Use of IP is now prevalent in high-density devices. While customers have used bus-interface functions and DSP functions for several years, three fundamental changes have recently emerged. First, application-specific compilers now deliver tremendous functionality and flexibility for IP. A new finite impulse response (FIR) filter compiler, for example, enables design of a filter with any number of taps and includes a built-in coefficient generator supporting coefficient widths from 4 bits to 32 bits of precision. The FIR compiler also supports decimation and interpolation options as well as serial and parallel arithmetic options. The result is a filter optimized for the exact performance and area requirements of a user, one that can also be easily modified and reevaluated to accommodate changing system requirements.
The second important shift in enhancing the design methodology involves the interfaces now provided to industry-standard tools. This FIR compiler, for example, now also generates MATLAB, Simulink, VHDL and Verilog HDL simulation models, enabling tighter links with powerful tools. Similar application compilers are emerging to support DSP applications like Reed-Solomon error-correction.
The third significant shift involving IP is the emergence of embedded processors optimized for PLDs. It's only with high-performance processors that the true potential of SOPC design capability is really possible. In a perfect world, a designer would simply generate C-code to embody the system specification and the tools would be smart enough to partition some algorithms in the embedded processor and synthesize logic for the remaining algorithms. Unfortunately, the tools are not yet this sophisticated. Integrating embedded processors within PLDs expose the designer to a plethora of new complexities. The new design methodology must address issues like modeling, integrating processor and PLD design entry and intelligently developing bus-interface elements to optimize system performance.

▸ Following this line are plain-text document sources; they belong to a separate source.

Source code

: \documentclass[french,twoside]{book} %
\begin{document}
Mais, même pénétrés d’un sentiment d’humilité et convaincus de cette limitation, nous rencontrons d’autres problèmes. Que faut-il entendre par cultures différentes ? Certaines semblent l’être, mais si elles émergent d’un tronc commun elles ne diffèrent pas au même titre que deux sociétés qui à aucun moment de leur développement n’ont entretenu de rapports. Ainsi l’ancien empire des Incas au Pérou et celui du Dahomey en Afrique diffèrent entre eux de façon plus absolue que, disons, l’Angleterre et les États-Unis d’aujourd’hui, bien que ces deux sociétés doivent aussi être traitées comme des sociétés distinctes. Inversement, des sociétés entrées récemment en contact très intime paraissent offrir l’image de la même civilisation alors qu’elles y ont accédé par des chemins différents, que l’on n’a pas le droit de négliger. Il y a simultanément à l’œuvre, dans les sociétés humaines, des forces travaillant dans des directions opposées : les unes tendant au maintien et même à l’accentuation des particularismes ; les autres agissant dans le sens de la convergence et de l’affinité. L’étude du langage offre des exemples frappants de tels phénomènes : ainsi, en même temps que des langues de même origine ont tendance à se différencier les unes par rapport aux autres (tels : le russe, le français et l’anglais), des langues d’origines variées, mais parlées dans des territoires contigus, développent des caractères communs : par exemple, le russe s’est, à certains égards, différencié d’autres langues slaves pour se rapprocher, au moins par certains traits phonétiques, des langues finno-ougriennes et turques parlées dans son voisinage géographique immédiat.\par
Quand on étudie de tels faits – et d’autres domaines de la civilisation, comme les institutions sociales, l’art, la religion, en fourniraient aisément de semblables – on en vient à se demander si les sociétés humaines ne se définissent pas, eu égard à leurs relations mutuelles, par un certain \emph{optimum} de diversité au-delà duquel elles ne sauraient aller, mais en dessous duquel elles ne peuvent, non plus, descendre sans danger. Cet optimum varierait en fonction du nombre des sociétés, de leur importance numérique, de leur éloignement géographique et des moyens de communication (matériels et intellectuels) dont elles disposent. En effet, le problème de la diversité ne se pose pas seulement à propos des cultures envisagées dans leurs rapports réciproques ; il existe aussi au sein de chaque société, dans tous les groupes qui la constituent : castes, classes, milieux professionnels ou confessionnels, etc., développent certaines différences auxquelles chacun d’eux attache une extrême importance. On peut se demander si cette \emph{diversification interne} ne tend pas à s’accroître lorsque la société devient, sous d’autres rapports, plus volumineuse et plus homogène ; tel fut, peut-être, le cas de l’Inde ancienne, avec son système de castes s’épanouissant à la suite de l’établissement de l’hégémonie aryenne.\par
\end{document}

It's not just the IP elements of the design methodology that are changing. In many other ways the design methodology is closely aligning to the existing ASIC methodology. Design methodology shifts generally either occur because the new tools elevate system performance or because they provide productivity gains to shorten the design cycle. C-design and behavioral-synthesis tools offer promise of shortening design cycles. The challenge today with these productivity-enhancing tools is the question of whether a higher level of abstraction can create comparable performance (to the existing HDL methodology). Where ASIC technology often provides high excess performance (at the cost of flexibility and time-to-market), PLD customers generally want all the performance the PLD can provide. These productivity-enhancing tools will only be practical if they solve this abstraction-performance trade-off in a way that delivers optimum performance. If and when they do become viable, then formal verification also becomes viabl e in the PLD space.
One of the main advantages of using PLDs is that they provide a hardware platform on which it's possible to perform software development, modeling, system-level simulation and coverification very early in the design process. Getting a solution into silicon early in the process is only an advantage if it actually enables an efficient system-level debug process. First-generation debug products enabled visibility of all internal design nodes, while running the device at full system speeds. Look to future enhancements that provide this same visibility back to the original HDL source and enable fast turnaround to view additional nodes.
PLD tools must further evolve and leverage the benefits of research and development advancements of the EDA industry. While device complexity will always increase, the design methodology must deliver productivity gains by shortening the design process without compromising device performance. If successful, this technology will enable PLD-based products to encroach into traditional embedded processor markets and further accelerate the decline of the gate-array market.
David Greenfield is the director of development tools marketing at Altera Corp., based in San Jose.